### Assignment
The records follow. Filter them to the lines that hold "available".

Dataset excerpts

--- START ---

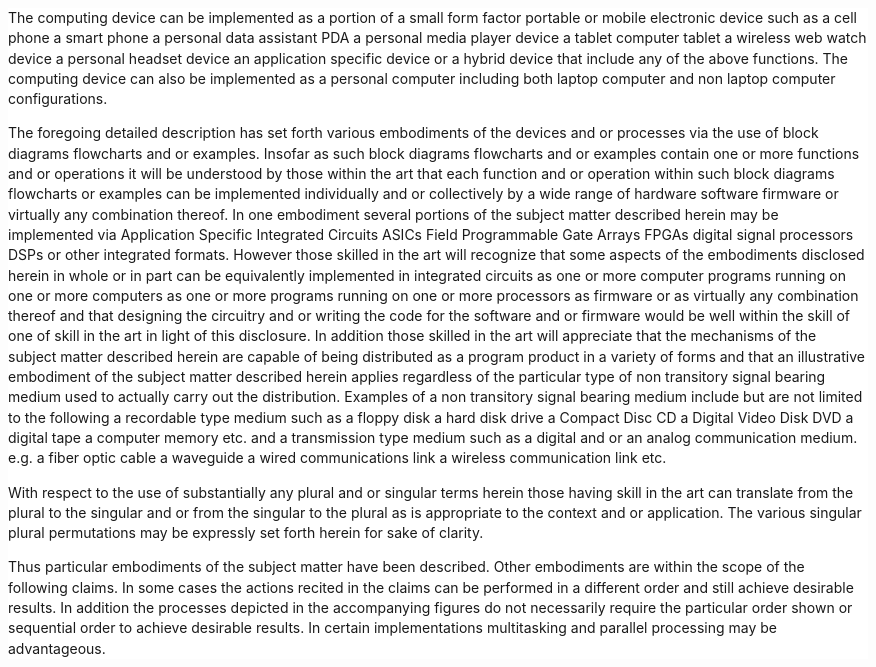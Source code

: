The computing device can be implemented as a portion of a small form factor portable or mobile electronic device such as a cell phone a smart phone a personal data assistant PDA a personal media player device a tablet computer tablet a wireless web watch device a personal headset device an application specific device or a hybrid device that include any of the above functions. The computing device can also be implemented as a personal computer including both laptop computer and non laptop computer configurations.

The foregoing detailed description has set forth various embodiments of the devices and or processes via the use of block diagrams flowcharts and or examples. Insofar as such block diagrams flowcharts and or examples contain one or more functions and or operations it will be understood by those within the art that each function and or operation within such block diagrams flowcharts or examples can be implemented individually and or collectively by a wide range of hardware software firmware or virtually any combination thereof. In one embodiment several portions of the subject matter described herein may be implemented via Application Specific Integrated Circuits ASICs Field Programmable Gate Arrays FPGAs digital signal processors DSPs or other integrated formats. However those skilled in the art will recognize that some aspects of the embodiments disclosed herein in whole or in part can be equivalently implemented in integrated circuits as one or more computer programs running on one or more computers as one or more programs running on one or more processors as firmware or as virtually any combination thereof and that designing the circuitry and or writing the code for the software and or firmware would be well within the skill of one of skill in the art in light of this disclosure. In addition those skilled in the art will appreciate that the mechanisms of the subject matter described herein are capable of being distributed as a program product in a variety of forms and that an illustrative embodiment of the subject matter described herein applies regardless of the particular type of non transitory signal bearing medium used to actually carry out the distribution. Examples of a non transitory signal bearing medium include but are not limited to the following a recordable type medium such as a floppy disk a hard disk drive a Compact Disc CD a Digital Video Disk DVD a digital tape a computer memory etc. and a transmission type medium such as a digital and or an analog communication medium. e.g. a fiber optic cable a waveguide a wired communications link a wireless communication link etc. 

With respect to the use of substantially any plural and or singular terms herein those having skill in the art can translate from the plural to the singular and or from the singular to the plural as is appropriate to the context and or application. The various singular plural permutations may be expressly set forth herein for sake of clarity.

Thus particular embodiments of the subject matter have been described. Other embodiments are within the scope of the following claims. In some cases the actions recited in the claims can be performed in a different order and still achieve desirable results. In addition the processes depicted in the accompanying figures do not necessarily require the particular order shown or sequential order to achieve desirable results. In certain implementations multitasking and parallel processing may be advantageous.

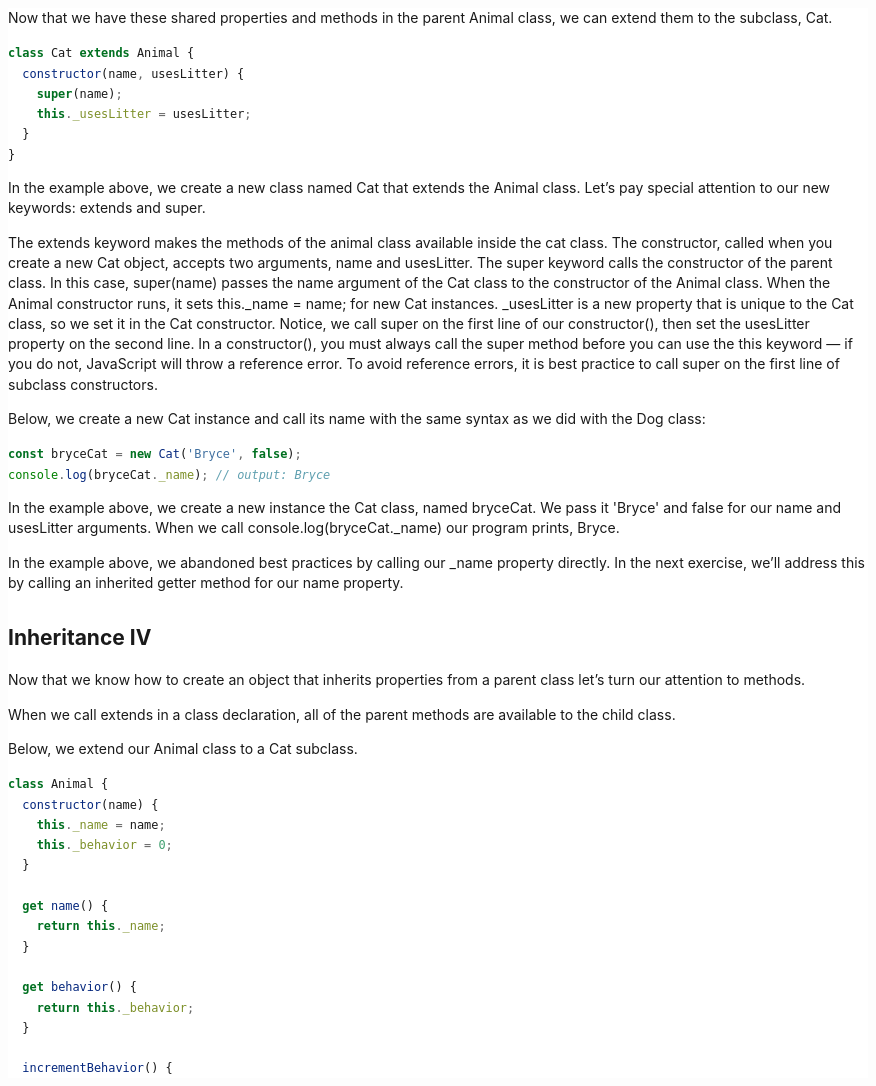 Now that we have these shared properties and methods in the parent Animal class, we can extend them to the subclass, Cat.

```javascript
class Cat extends Animal {
  constructor(name, usesLitter) {
    super(name);
    this._usesLitter = usesLitter;
  }
}
```

In the example above, we create a new class named Cat that extends the Animal class. Let’s pay special attention to our new keywords: extends and super.

The extends keyword makes the methods of the animal class available inside the cat class.
The constructor, called when you create a new Cat object, accepts two arguments, name and usesLitter.
The super keyword calls the constructor of the parent class. In this case, super(name) passes the name argument of the Cat class to the constructor of the Animal class. When the Animal constructor runs, it sets this.\_name = name; for new Cat instances.
\_usesLitter is a new property that is unique to the Cat class, so we set it in the Cat constructor.
Notice, we call super on the first line of our constructor(), then set the usesLitter property on the second line. In a constructor(), you must always call the super method before you can use the this keyword — if you do not, JavaScript will throw a reference error. To avoid reference errors, it is best practice to call super on the first line of subclass constructors.

Below, we create a new Cat instance and call its name with the same syntax as we did with the Dog class:

```javascript
const bryceCat = new Cat('Bryce', false);
console.log(bryceCat._name); // output: Bryce
```

In the example above, we create a new instance the Cat class, named bryceCat. We pass it 'Bryce' and false for our name and usesLitter arguments. When we call console.log(bryceCat.\_name) our program prints, Bryce.

In the example above, we abandoned best practices by calling our \_name property directly. In the next exercise, we’ll address this by calling an inherited getter method for our name property.

## Inheritance IV

Now that we know how to create an object that inherits properties from a parent class let’s turn our attention to methods.

When we call extends in a class declaration, all of the parent methods are available to the child class.

Below, we extend our Animal class to a Cat subclass.

```javascript
class Animal {
  constructor(name) {
    this._name = name;
    this._behavior = 0;
  }

  get name() {
    return this._name;
  }

  get behavior() {
    return this._behavior;
  }

  incrementBehavior() {
```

--- END ---

### Written reply
The extends keyword makes the methods of the animal class available inside the cat class.
When we call extends in a class declaration, all of the parent methods are available to the child class.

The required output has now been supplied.